I asked $boss beforehand about the women-in-IT thing, why there are fewer women. "It's because IT is so dull," he said. "No it isn't!" I protested. "It's fascinating!" "Well, then it's probably because women aren't mathematically minded, isn't it. They can't do the logic." I did my best impression of a girly flounce (imagine an elephant doing its best impression of a ballerina) and said "That's a hateful thing to say!" (Well, obviously I couldn't reply logically, could I.) "But it's occam's razor, isn't it," he said, leaning back in his chair. He blinks the double-blink that's nearly a flutter of the eyelids, the one that means he's struggling to stay deadpan. "What's the simplest reason why women don't do computing? They haven't got the brain power." That's nearly a smirk, but it's suppressed. "Occam's razor?" I open my eyes wide. "Haven't tried that. I use Gillette." Collapse (as they say) of stout party.
(I feel like I'm misrepresenting him horribly: you'd need to hear him, to see how he says these things. It's all just trolling. Usenet banter. It's the Oxford way, as we say. Playing. You're never more than 5 metres from a pun.

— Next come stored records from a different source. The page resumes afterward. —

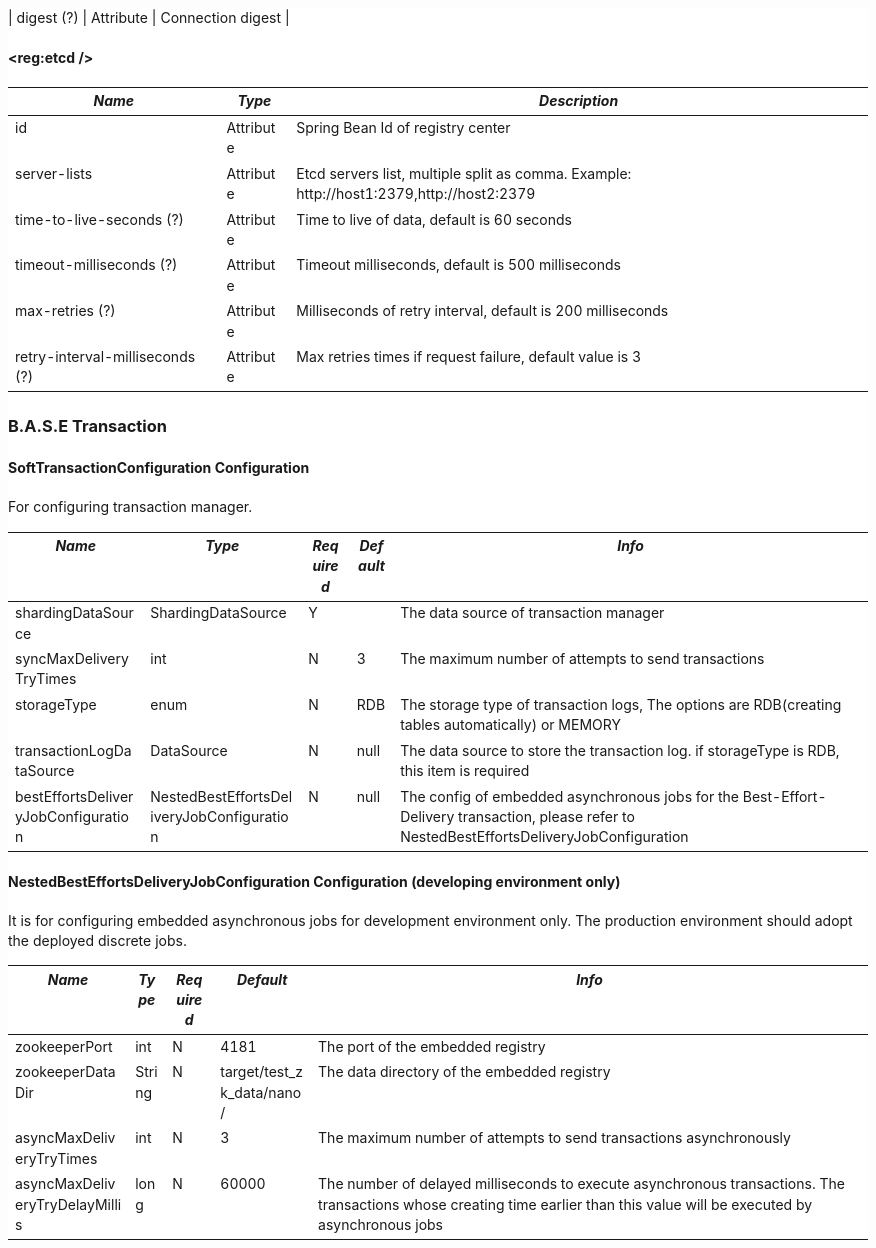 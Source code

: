 | digest (?)                          | Attribute | Connection digest                                                               |

#### \<reg:etcd />

| *Name*                          | *Type*    | *Description*                                                                            |
| ------------------------------- | --------- | ---------------------------------------------------------------------------------------- |
| id                              | Attribute | Spring Bean Id of registry center                                                        |
| server-lists                    | Attribute | Etcd servers list, multiple split as comma. Example: http://host1:2379,http://host2:2379 |
| time-to-live-seconds (?)        | Attribute | Time to live of data, default is 60 seconds                                              |
| timeout-milliseconds (?)        | Attribute | Timeout milliseconds, default is 500 milliseconds                                        |
| max-retries (?)                 | Attribute | Milliseconds of retry interval, default is 200 milliseconds                              |
| retry-interval-milliseconds (?) | Attribute | Max retries times if request failure, default value is 3                                 |

### B.A.S.E Transaction

#### SoftTransactionConfiguration Configuration

For configuring transaction manager.

| *Name*                              | *Type*                                    | *Required* | *Default* | *Info*                                                                                                                                       |
| ----------------------------------- | ----------------------------------------- | ---------- | --------- | -------------------------------------------------------------------------------------------------------------------------------------------- |
| shardingDataSource                  | ShardingDataSource                        | Y          |           | The data source of transaction manager                                                                                                       |
| syncMaxDeliveryTryTimes             | int                                       | N          | 3         | The maximum number of attempts to send transactions                                                                                          |
| storageType                         | enum                                      | N          | RDB       | The storage type of transaction logs, The options are RDB(creating tables automatically) or MEMORY                                           |
| transactionLogDataSource            | DataSource                                | N          | null      | The data source to store the transaction log. if storageType is RDB, this item is required                                                   |
| bestEffortsDeliveryJobConfiguration | NestedBestEffortsDeliveryJobConfiguration | N          | null      | The config of embedded asynchronous jobs for the Best-Effort-Delivery transaction, please refer to NestedBestEffortsDeliveryJobConfiguration |

#### NestedBestEffortsDeliveryJobConfiguration Configuration (developing environment only)

It is for configuring embedded asynchronous jobs for development environment only. The production environment should adopt the deployed discrete jobs.

| *Name*                         | *Type* | *Required* | *Default*                 | *Info*                                                                                                                                                                      |
| ------------------------------ | ------ | ---------- | ------------------------- | --------------------------------------------------------------------------------------------------------------------------------------------------------------------------- |
| zookeeperPort                  | int    | N          | 4181                      | The port of the embedded registry                                                                                                                                           |
| zookeeperDataDir               | String | N          | target/test_zk_data/nano/ | The data directory of the embedded registry                                                                                                                                 |
| asyncMaxDeliveryTryTimes       | int    | N          | 3                         | The maximum number of attempts to send transactions asynchronously                                                                                                          |
| asyncMaxDeliveryTryDelayMillis | long   | N          | 60000                     | The number of delayed milliseconds to execute asynchronous transactions. The transactions whose creating time earlier than this value will be executed by asynchronous jobs |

On usenet, nobody knows you're a swan.)
After talking to the student fella, I said to $boss "He asked me whether my colleagues have different expectations of me because I'm female. I said, dunno mate, you'd have to ask them." $boss opened his eyes wide. "That'd be illegal!" he said, in mock shock. He thought about it, then looked actually baffled. "But if I ... I mean, you're saying... if I asked $colleague to do something rather than asking you... because you're... I dunno, because you're a girl, then.... well... but that'd just be ridiculous!" "I'm assured by my feminist friends that it happens all the time," I said. "But it's just absurd!" he said. I had to agree.
It's not that they don't notice that I'm female: but in the grand scheme of things it's just another small seam of new opportunities for witticisms. Even at our most serious, it's just a data point. It's the user-agent string. (Does this work on yours? Ooh, dunno... let's try. What happens if you change that value there? Hahahahaha it all breaks! Wow, cool error message.)
The more I think about it, the more I like the idea of the user-agent string as a metaphor for gender.
the shaving mirror hanging up inside your cell
I tell you what, Occam's Razor is right up there with libertarianism and Aunt Sally on the list of Things That Get Aspies Excited.